Thank you for the insight, it is much appreciated! I will read the config 
manual page as suggested. 

On Sunday, November 9, 2014 9:33:30 AM UTC-8, Konstantin Khomoutov wrote:
>
> On Fri, 7 Nov 2014 14:30:05 -0800 (PST) 
> Baus <nickb...@gmail.com <javascript:>> wrote: 
>
> [...] 
> > *Then I run the command* 
> > $ git branch -u origin/master 
> > Branch rel_010115 set up to track remote branch master from origin. 
> [...] 
> >   Local branches configured for 'git pull': 
> >     master     merges with remote master 
> >     rel_010115 merges with remote master 
> >     rel_121214 merges with remote rel_121214 
> >   Local refs configured for 'git push': 
> >     master     pushes to master     (up to date) 

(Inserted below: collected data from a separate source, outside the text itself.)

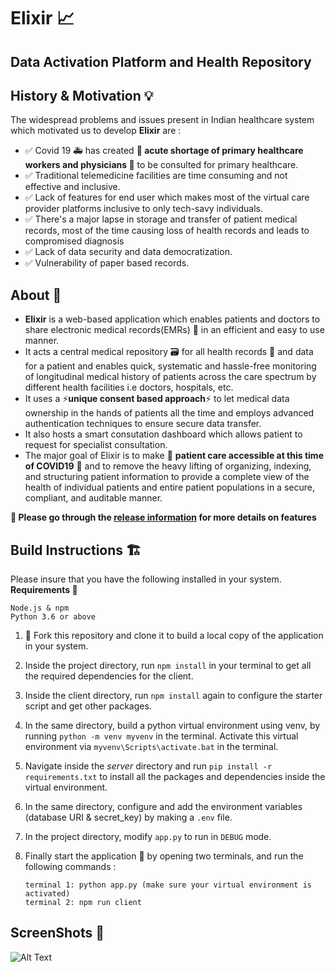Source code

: # Elixir :chart_with_upwards_trend:
## Data Activation Platform and Health Repository 

## History & Motivation :bulb:
The widespread problems and issues present in Indian healthcare system which motivated us to develop **Elixir** are :   

 - :white_check_mark: Covid 19 :ambulance: has created **:rotating_light: acute shortage of primary healthcare workers and physicians :rotating_light:** to be consulted for primary healthcare. 
 - :white_check_mark: Traditional telemedicine facilities are time consuming and not effective and inclusive.
 - :white_check_mark: Lack of features for end user which makes most of the virtual care provider platforms inclusive to only tech-savy individuals.
 - :white_check_mark: There's a major lapse in storage and transfer of patient medical records, most of the time causing loss of health records and leads to compromised diagnosis
 - :white_check_mark: Lack of data security and data democratization.
 - :white_check_mark: Vulnerability of paper based records. 

    
## About :rocket:
- **Elixir** is a web-based application which enables patients and doctors to share electronic medical records(EMRs) :memo: in an efficient and easy to use manner. 
- It acts a central medical repository :card_file_box: for all health records :page_facing_up: and data for a patient and enables quick, systematic and hassle-free monitoring of longitudinal medical history of patients across the care spectrum by different health facilities i.e doctors, hospitals, etc. 
- It uses a ⚡️**unique consent based approach**⚡️ to let medical data ownership in the hands of patients all the time and employs advanced authentication techniques to ensure secure data transfer. 
- It also hosts a smart consutation dashboard which allows patient to request for specialist consultation. 
- The major goal of Elixir is to make :rotating_light: **patient care accessible at this time of COVID19** :rotating_light: and to remove the heavy lifting of organizing, indexing, and structuring patient information to provide a complete view of the health of individual patients and entire patient populations in a secure, compliant, and auditable manner. 

**:pushpin: Please go through the [release information](https://github.com/purplepotion/Elixir/releases/tag/v1.0.0) for more details on features**

## Build Instructions :building_construction:
Please insure that you have the following installed in your system.   
**Requirements :memo:**

    Node.js & npm
    Python 3.6 or above
 
 1. :twisted_rightwards_arrows: Fork this repository and clone it to build a local copy of the application in your system.  
 2. Inside the project directory, run `npm install` in your terminal to get all the required dependencies for the client.
 3. Inside the client directory, run `npm install` again to configure the starter script and get other packages.
 4. In the same directory, build a python virtual environment using venv, by running `python -m venv myvenv` in the terminal. Activate this virtual environment via `myvenv\Scripts\activate.bat` in the terminal.
 5. Navigate inside the *server* directory and run `pip install -r requirements.txt` to install all the packages and dependencies inside the virtual environment.
 6. In the same directory, configure and add the environment variables (database URI & secret_key) by making a `.env` file.
 7. In the project directory, modify `app.py` to run in `DEBUG` mode.
 8. Finally start the application :rocket: by opening two terminals, and run the following commands :  
 
        terminal 1: python app.py (make sure your virtual environment is activated) 
        terminal 2: npm run client


## ScreenShots :camera_flash:
![Alt Text](https://github.com/purplepotion/Elixir/blob/dev/imgs/elixir%20gif.gif)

> >     rel_010115 pushes to rel_010115 (up to date) 
> >     rel_121214 pushes to rel_121214 (local out of date) 
> > 
> > *I see that my pull has changed to master but not my push. What am I 
> > missing or misunderstanding?* 
>
> Making a local branch "track" a remote branch means defining for that 
> local branch an "upstream" branch from which it should *merge.* 
> Basically, the command you've run added something like this to the 
> local configuration (.git/config file): 
>
> [branch "rel_010115"] 
>     remote = origin 
>     merge = refs/heads/master 
>
> Note that there's no "push = " or something like this. 
>
> Instead, to define the way the local branches are pushed when the user 
> does not explicitly specify what to update with what, you should tweak 
> the push.default configuration option.  It has lots of values, and the 
> current default with git < 2.0 is "matching" which means only branches 
> already existing in the remote repo with names those of local branches 
> are pushed.  Git 2.0 changed this default to "simple". 
>
> I strongly urge you to read the gitconfig manual page, searching for 
> the options starting with "branch." and also study the section on 
> push.default. 
>
> I reckon the reason for Git having these things working the way they 
> are is that Git wasn't created with the centralized workflow in mind 
> (in which you only ever push to a single repository, and always to the 
> branch you've based your local branch on). 
>
> The results you're observing is due to your push.default being 
> defaulted (or set explicitly) to "matching".  Switch it to "upstream" 
> or "simple" (for Git >= 1.9) to make relations between your refs for 
> pushing look the way you want them.